Record excerpts →
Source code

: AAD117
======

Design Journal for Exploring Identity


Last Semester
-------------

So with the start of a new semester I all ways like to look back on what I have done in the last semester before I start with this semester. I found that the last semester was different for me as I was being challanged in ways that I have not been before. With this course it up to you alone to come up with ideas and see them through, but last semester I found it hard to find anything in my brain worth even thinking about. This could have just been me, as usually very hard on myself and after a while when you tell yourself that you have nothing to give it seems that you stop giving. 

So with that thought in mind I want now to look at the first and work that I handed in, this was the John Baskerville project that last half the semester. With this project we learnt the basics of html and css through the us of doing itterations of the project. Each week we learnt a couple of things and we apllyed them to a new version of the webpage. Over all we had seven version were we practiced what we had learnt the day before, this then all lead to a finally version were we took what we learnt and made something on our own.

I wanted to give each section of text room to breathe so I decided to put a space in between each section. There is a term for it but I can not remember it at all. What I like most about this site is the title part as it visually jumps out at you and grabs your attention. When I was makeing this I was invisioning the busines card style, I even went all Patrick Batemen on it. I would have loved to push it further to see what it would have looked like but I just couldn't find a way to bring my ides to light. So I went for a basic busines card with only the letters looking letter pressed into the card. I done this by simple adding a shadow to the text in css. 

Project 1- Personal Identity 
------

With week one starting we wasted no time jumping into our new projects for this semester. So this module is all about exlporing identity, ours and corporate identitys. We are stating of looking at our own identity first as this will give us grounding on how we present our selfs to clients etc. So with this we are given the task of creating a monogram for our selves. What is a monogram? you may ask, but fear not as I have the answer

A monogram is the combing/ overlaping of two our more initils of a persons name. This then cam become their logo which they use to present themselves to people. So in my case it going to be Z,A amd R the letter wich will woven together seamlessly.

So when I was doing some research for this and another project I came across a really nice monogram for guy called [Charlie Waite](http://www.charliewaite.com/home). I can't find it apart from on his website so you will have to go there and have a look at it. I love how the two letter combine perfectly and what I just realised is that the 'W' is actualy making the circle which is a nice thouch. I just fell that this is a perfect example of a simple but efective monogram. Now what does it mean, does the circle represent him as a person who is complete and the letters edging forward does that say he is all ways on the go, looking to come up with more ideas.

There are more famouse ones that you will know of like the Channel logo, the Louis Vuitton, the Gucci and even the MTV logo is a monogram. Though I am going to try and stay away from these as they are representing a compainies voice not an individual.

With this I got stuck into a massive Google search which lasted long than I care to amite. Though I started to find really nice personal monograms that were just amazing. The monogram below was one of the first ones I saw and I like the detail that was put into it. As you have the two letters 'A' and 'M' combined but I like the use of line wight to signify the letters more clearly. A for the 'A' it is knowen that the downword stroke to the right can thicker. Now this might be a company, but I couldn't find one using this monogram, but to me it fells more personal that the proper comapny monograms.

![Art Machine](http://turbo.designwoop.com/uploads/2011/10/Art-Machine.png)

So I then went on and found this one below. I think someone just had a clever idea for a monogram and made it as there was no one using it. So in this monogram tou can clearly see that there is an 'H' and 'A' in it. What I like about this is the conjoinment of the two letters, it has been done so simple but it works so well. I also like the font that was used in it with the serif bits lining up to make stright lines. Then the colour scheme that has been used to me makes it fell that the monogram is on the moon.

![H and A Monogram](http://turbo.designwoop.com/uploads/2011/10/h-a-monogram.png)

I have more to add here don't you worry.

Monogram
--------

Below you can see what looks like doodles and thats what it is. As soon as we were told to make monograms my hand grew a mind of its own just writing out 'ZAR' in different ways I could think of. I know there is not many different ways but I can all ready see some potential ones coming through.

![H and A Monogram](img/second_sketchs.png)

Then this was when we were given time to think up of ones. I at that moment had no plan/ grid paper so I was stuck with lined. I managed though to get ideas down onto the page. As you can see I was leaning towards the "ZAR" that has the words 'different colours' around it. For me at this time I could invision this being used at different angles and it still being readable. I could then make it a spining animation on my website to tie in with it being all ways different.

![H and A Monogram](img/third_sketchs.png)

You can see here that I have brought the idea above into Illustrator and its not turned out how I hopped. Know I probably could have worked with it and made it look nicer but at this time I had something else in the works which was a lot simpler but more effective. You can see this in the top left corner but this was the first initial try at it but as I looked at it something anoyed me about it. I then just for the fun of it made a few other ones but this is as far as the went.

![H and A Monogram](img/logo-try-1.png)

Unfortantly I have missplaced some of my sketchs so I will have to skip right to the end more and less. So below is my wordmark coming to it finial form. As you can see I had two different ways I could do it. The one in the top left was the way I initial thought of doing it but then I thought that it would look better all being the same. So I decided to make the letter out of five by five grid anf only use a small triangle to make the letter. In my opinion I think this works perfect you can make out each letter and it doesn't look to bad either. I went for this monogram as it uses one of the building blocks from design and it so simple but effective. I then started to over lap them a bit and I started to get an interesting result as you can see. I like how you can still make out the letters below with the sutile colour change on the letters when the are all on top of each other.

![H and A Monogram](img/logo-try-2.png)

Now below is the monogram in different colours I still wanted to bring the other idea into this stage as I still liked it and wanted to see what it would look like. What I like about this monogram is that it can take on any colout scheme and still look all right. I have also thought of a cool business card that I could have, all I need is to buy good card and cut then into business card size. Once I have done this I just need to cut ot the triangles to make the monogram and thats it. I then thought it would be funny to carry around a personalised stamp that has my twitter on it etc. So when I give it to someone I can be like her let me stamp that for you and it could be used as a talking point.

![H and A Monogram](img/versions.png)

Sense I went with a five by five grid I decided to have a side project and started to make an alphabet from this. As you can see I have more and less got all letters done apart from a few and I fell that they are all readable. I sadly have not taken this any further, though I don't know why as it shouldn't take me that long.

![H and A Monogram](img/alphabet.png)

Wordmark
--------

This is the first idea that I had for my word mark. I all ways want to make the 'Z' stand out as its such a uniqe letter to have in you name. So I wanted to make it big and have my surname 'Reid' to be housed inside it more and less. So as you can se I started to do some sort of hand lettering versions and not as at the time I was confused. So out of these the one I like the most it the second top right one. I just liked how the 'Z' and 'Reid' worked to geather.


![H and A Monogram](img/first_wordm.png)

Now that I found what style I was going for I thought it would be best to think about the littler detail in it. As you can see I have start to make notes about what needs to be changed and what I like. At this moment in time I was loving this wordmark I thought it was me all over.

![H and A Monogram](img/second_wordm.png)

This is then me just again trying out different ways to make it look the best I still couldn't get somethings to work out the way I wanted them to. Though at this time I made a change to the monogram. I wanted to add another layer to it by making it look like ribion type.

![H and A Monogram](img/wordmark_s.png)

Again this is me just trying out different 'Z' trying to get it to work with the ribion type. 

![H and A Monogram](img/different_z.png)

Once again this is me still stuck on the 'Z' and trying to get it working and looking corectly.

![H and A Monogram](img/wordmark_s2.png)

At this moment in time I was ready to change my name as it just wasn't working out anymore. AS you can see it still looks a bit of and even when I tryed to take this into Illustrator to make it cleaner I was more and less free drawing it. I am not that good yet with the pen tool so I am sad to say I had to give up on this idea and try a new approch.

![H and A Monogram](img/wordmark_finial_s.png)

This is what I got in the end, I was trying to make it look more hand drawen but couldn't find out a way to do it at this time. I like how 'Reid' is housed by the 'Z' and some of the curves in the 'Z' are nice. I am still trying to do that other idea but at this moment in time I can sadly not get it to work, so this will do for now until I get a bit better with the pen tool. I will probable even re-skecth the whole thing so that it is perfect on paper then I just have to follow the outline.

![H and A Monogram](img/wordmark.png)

Exercise objective →
Restate the whole of the material exactly.

Task response →
Source code

: AAD117
======

Design Journal for Exploring Identity


Last Semester
-------------

So with the start of a new semester I all ways like to look back on what I have done in the last semester before I start with this semester. I found that the last semester was different for me as I was being challanged in ways that I have not been before. With this course it up to you alone to come up with ideas and see them through, but last semester I found it hard to find anything in my brain worth even thinking about. This could have just been me, as usually very hard on myself and after a while when you tell yourself that you have nothing to give it seems that you stop giving. 

So with that thought in mind I want now to look at the first and work that I handed in, this was the John Baskerville project that last half the semester. With this project we learnt the basics of html and css through the us of doing itterations of the project. Each week we learnt a couple of things and we apllyed them to a new version of the webpage. Over all we had seven version were we practiced what we had learnt the day before, this then all lead to a finally version were we took what we learnt and made something on our own.

I wanted to give each section of text room to breathe so I decided to put a space in between each section. There is a term for it but I can not remember it at all. What I like most about this site is the title part as it visually jumps out at you and grabs your attention. When I was makeing this I was invisioning the busines card style, I even went all Patrick Batemen on it. I would have loved to push it further to see what it would have looked like but I just couldn't find a way to bring my ides to light. So I went for a basic busines card with only the letters looking letter pressed into the card. I done this by simple adding a shadow to the text in css. 

Project 1- Personal Identity 
------

With week one starting we wasted no time jumping into our new projects for this semester. So this module is all about exlporing identity, ours and corporate identitys. We are stating of looking at our own identity first as this will give us grounding on how we present our selfs to clients etc. So with this we are given the task of creating a monogram for our selves. What is a monogram? you may ask, but fear not as I have the answer

A monogram is the combing/ overlaping of two our more initils of a persons name. This then cam become their logo which they use to present themselves to people. So in my case it going to be Z,A amd R the letter wich will woven together seamlessly.

So when I was doing some research for this and another project I came across a really nice monogram for guy called [Charlie Waite](http://www.charliewaite.com/home). I can't find it apart from on his website so you will have to go there and have a look at it. I love how the two letter combine perfectly and what I just realised is that the 'W' is actualy making the circle which is a nice thouch. I just fell that this is a perfect example of a simple but efective monogram. Now what does it mean, does the circle represent him as a person who is complete and the letters edging forward does that say he is all ways on the go, looking to come up with more ideas.

There are more famouse ones that you will know of like the Channel logo, the Louis Vuitton, the Gucci and even the MTV logo is a monogram. Though I am going to try and stay away from these as they are representing a compainies voice not an individual.

With this I got stuck into a massive Google search which lasted long than I care to amite. Though I started to find really nice personal monograms that were just amazing. The monogram below was one of the first ones I saw and I like the detail that was put into it. As you have the two letters 'A' and 'M' combined but I like the use of line wight to signify the letters more clearly. A for the 'A' it is knowen that the downword stroke to the right can thicker. Now this might be a company, but I couldn't find one using this monogram, but to me it fells more personal that the proper comapny monograms.

![Art Machine](http://turbo.designwoop.com/uploads/2011/10/Art-Machine.png)

So I then went on and found this one below. I think someone just had a clever idea for a monogram and made it as there was no one using it. So in this monogram tou can clearly see that there is an 'H' and 'A' in it. What I like about this is the conjoinment of the two letters, it has been done so simple but it works so well. I also like the font that was used in it with the serif bits lining up to make stright lines. Then the colour scheme that has been used to me makes it fell that the monogram is on the moon.

![H and A Monogram](http://turbo.designwoop.com/uploads/2011/10/h-a-monogram.png)

I have more to add here don't you worry.

Monogram
--------

Below you can see what looks like doodles and thats what it is. As soon as we were told to make monograms my hand grew a mind of its own just writing out 'ZAR' in different ways I could think of. I know there is not many different ways but I can all ready see some potential ones coming through.

![H and A Monogram](img/second_sketchs.png)

Then this was when we were given time to think up of ones. I at that moment had no plan/ grid paper so I was stuck with lined. I managed though to get ideas down onto the page. As you can see I was leaning towards the "ZAR" that has the words 'different colours' around it. For me at this time I could invision this being used at different angles and it still being readable. I could then make it a spining animation on my website to tie in with it being all ways different.

![H and A Monogram](img/third_sketchs.png)

You can see here that I have brought the idea above into Illustrator and its not turned out how I hopped. Know I probably could have worked with it and made it look nicer but at this time I had something else in the works which was a lot simpler but more effective. You can see this in the top left corner but this was the first initial try at it but as I looked at it something anoyed me about it. I then just for the fun of it made a few other ones but this is as far as the went.

![H and A Monogram](img/logo-try-1.png)

Unfortantly I have missplaced some of my sketchs so I will have to skip right to the end more and less. So below is my wordmark coming to it finial form. As you can see I had two different ways I could do it. The one in the top left was the way I initial thought of doing it but then I thought that it would look better all being the same. So I decided to make the letter out of five by five grid anf only use a small triangle to make the letter. In my opinion I think this works perfect you can make out each letter and it doesn't look to bad either. I went for this monogram as it uses one of the building blocks from design and it so simple but effective. I then started to over lap them a bit and I started to get an interesting result as you can see. I like how you can still make out the letters below with the sutile colour change on the letters when the are all on top of each other.

![H and A Monogram](img/logo-try-2.png)

Now below is the monogram in different colours I still wanted to bring the other idea into this stage as I still liked it and wanted to see what it would look like. What I like about this monogram is that it can take on any colout scheme and still look all right. I have also thought of a cool business card that I could have, all I need is to buy good card and cut then into business card size. Once I have done this I just need to cut ot the triangles to make the monogram and thats it. I then thought it would be funny to carry around a personalised stamp that has my twitter on it etc. So when I give it to someone I can be like her let me stamp that for you and it could be used as a talking point.

![H and A Monogram](img/versions.png)

Sense I went with a five by five grid I decided to have a side project and started to make an alphabet from this. As you can see I have more and less got all letters done apart from a few and I fell that they are all readable. I sadly have not taken this any further, though I don't know why as it shouldn't take me that long.

![H and A Monogram](img/alphabet.png)

Wordmark
--------

This is the first idea that I had for my word mark. I all ways want to make the 'Z' stand out as its such a uniqe letter to have in you name. So I wanted to make it big and have my surname 'Reid' to be housed inside it more and less. So as you can se I started to do some sort of hand lettering versions and not as at the time I was confused. So out of these the one I like the most it the second top right one. I just liked how the 'Z' and 'Reid' worked to geather.


![H and A Monogram](img/first_wordm.png)

Now that I found what style I was going for I thought it would be best to think about the littler detail in it. As you can see I have start to make notes about what needs to be changed and what I like. At this moment in time I was loving this wordmark I thought it was me all over.

![H and A Monogram](img/second_wordm.png)

This is then me just again trying out different ways to make it look the best I still couldn't get somethings to work out the way I wanted them to. Though at this time I made a change to the monogram. I wanted to add another layer to it by making it look like ribion type.

![H and A Monogram](img/wordmark_s.png)

Again this is me just trying out different 'Z' trying to get it to work with the ribion type. 

![H and A Monogram](img/different_z.png)

Once again this is me still stuck on the 'Z' and trying to get it working and looking corectly.

![H and A Monogram](img/wordmark_s2.png)

At this moment in time I was ready to change my name as it just wasn't working out anymore. AS you can see it still looks a bit of and even when I tryed to take this into Illustrator to make it cleaner I was more and less free drawing it. I am not that good yet with the pen tool so I am sad to say I had to give up on this idea and try a new approch.

![H and A Monogram](img/wordmark_finial_s.png)

This is what I got in the end, I was trying to make it look more hand drawen but couldn't find out a way to do it at this time. I like how 'Reid' is housed by the 'Z' and some of the curves in the 'Z' are nice. I am still trying to do that other idea but at this moment in time I can sadly not get it to work, so this will do for now until I get a bit better with the pen tool. I will probable even re-skecth the whole thing so that it is perfect on paper then I just have to follow the outline.

![H and A Monogram](img/wordmark.png)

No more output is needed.